Work instructions
If a line in the data contains "related", copy it out.

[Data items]
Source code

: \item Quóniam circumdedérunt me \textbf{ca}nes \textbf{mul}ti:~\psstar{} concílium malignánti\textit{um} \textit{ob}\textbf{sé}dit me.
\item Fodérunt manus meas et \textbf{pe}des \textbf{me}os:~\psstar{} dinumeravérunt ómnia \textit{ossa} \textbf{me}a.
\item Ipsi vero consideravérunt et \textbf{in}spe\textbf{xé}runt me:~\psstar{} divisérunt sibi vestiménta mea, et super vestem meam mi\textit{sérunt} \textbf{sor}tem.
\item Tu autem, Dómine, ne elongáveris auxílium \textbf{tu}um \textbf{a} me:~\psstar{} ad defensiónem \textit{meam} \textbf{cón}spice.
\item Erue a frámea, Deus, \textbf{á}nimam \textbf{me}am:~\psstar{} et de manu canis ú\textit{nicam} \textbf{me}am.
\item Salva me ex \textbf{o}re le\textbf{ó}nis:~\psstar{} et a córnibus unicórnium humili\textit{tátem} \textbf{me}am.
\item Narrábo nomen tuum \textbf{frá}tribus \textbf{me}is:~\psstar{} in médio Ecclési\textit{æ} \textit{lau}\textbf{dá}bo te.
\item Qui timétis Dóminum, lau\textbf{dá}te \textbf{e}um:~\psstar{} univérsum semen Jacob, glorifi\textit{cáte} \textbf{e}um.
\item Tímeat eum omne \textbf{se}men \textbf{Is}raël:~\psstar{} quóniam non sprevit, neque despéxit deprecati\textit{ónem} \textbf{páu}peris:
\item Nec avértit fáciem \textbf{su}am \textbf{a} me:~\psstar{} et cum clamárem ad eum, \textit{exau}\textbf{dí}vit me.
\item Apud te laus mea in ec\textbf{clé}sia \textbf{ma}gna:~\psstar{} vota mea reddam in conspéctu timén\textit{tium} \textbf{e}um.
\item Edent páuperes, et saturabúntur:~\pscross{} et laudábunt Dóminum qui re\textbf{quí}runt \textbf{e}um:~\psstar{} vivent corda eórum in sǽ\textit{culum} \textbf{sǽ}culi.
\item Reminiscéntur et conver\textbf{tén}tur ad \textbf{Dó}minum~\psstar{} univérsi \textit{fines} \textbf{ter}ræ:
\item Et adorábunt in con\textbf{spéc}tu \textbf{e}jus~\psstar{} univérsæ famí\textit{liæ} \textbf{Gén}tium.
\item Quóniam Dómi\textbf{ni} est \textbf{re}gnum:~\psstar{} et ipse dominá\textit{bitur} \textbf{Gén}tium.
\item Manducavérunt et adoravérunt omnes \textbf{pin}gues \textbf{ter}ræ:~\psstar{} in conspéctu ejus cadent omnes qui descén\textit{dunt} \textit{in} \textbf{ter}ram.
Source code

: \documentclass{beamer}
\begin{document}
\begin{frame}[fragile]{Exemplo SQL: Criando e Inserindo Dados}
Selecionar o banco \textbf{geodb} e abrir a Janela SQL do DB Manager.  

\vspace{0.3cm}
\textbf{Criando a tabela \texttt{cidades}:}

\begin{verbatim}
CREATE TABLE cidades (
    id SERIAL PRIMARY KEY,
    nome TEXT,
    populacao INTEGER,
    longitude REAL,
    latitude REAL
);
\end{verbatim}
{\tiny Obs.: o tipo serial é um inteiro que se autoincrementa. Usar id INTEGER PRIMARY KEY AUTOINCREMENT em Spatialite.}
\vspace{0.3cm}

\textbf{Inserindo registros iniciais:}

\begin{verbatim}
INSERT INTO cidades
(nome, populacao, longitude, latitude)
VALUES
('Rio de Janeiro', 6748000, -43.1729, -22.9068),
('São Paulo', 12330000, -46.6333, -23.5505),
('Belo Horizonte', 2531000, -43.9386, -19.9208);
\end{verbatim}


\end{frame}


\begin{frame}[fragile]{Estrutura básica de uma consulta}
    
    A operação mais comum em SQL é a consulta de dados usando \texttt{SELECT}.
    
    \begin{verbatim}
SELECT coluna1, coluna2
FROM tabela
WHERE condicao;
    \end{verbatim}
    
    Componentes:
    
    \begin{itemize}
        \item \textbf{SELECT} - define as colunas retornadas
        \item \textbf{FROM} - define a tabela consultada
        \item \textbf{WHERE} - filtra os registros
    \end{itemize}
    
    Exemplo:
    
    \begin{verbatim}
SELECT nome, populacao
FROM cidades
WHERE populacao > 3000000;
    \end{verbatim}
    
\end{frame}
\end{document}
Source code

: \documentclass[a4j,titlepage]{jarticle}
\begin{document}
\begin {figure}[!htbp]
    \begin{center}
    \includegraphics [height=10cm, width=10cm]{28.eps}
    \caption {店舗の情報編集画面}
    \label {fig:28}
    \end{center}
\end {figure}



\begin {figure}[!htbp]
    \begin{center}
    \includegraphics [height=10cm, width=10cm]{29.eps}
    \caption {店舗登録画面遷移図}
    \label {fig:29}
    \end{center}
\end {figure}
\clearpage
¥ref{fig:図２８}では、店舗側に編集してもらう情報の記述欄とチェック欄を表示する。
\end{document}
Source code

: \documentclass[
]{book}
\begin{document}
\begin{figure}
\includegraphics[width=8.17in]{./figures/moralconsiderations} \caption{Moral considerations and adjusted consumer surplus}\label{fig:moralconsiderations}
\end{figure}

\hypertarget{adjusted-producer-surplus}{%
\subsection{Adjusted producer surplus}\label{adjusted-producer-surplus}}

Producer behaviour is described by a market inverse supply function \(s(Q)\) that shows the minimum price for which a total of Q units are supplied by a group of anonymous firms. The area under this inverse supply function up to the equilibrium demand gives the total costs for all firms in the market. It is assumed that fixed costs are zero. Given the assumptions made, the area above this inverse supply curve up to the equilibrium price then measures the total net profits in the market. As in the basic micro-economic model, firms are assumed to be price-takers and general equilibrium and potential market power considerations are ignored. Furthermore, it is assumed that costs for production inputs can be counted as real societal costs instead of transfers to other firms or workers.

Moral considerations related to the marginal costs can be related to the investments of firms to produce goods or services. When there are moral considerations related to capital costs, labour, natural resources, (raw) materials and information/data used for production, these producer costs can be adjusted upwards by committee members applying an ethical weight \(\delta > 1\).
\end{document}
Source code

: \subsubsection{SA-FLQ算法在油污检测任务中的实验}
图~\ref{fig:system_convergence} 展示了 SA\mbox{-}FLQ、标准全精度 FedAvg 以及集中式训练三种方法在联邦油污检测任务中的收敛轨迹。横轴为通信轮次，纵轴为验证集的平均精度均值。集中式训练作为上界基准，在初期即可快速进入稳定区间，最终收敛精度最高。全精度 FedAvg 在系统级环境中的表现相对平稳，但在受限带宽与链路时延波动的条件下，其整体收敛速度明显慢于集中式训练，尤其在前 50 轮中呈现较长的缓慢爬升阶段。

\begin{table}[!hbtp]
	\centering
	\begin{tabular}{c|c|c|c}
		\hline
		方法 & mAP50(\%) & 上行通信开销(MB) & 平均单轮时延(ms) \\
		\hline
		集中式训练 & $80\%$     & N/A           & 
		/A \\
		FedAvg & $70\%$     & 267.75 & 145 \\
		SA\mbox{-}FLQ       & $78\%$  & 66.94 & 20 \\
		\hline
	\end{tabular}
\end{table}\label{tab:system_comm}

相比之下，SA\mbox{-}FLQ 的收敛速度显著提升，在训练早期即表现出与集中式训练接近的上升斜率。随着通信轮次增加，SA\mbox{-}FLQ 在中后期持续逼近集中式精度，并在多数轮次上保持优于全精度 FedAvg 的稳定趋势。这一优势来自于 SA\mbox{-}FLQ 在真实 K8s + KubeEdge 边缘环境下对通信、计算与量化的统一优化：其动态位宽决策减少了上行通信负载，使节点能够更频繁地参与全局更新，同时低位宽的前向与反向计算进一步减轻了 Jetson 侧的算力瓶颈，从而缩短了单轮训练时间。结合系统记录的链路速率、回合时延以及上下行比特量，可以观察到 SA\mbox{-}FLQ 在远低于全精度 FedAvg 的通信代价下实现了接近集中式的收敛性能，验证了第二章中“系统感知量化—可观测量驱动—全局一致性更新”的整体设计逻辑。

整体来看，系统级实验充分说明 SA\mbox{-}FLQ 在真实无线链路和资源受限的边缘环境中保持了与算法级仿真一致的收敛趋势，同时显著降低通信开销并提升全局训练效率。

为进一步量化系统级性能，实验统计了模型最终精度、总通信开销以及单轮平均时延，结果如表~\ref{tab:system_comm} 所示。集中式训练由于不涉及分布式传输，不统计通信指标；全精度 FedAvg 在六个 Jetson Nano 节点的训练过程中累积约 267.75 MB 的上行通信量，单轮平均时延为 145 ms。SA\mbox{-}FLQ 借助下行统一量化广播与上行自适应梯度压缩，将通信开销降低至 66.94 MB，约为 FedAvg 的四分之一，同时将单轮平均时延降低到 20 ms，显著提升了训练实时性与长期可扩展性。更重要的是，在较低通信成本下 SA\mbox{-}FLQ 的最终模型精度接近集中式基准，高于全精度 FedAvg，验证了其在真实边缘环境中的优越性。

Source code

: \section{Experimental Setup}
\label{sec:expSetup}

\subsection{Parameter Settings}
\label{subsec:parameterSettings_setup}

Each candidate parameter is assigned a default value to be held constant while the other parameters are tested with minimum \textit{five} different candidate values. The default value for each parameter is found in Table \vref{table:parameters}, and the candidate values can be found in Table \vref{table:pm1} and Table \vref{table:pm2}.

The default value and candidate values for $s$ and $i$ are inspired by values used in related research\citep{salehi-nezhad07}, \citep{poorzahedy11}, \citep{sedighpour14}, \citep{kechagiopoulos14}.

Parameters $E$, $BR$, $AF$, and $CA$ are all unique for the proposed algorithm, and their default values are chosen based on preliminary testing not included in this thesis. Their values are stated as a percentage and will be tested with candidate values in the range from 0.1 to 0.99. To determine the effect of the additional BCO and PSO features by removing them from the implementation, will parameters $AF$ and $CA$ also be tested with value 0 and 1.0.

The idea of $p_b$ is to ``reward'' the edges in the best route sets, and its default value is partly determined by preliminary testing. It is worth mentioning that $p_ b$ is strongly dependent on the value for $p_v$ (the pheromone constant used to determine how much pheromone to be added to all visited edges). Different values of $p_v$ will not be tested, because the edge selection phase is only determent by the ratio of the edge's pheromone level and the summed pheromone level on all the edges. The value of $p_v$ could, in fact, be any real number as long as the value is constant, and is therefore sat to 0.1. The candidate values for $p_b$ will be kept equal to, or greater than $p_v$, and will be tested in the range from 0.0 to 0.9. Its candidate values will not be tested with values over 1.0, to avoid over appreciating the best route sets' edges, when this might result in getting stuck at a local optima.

Response below
Moral considerations related to the marginal costs can be related to the investments of firms to produce goods or services. When there are moral considerations related to capital costs, labour, natural resources, (raw) materials and information/data used for production, these producer costs can be adjusted upwards by committee members applying an ethical weight \(\delta > 1\).
The default value and candidate values for $s$ and $i$ are inspired by values used in related research\citep{salehi-nezhad07}, \citep{poorzahedy11}, \citep{sedighpour14}, \citep{kechagiopoulos14}.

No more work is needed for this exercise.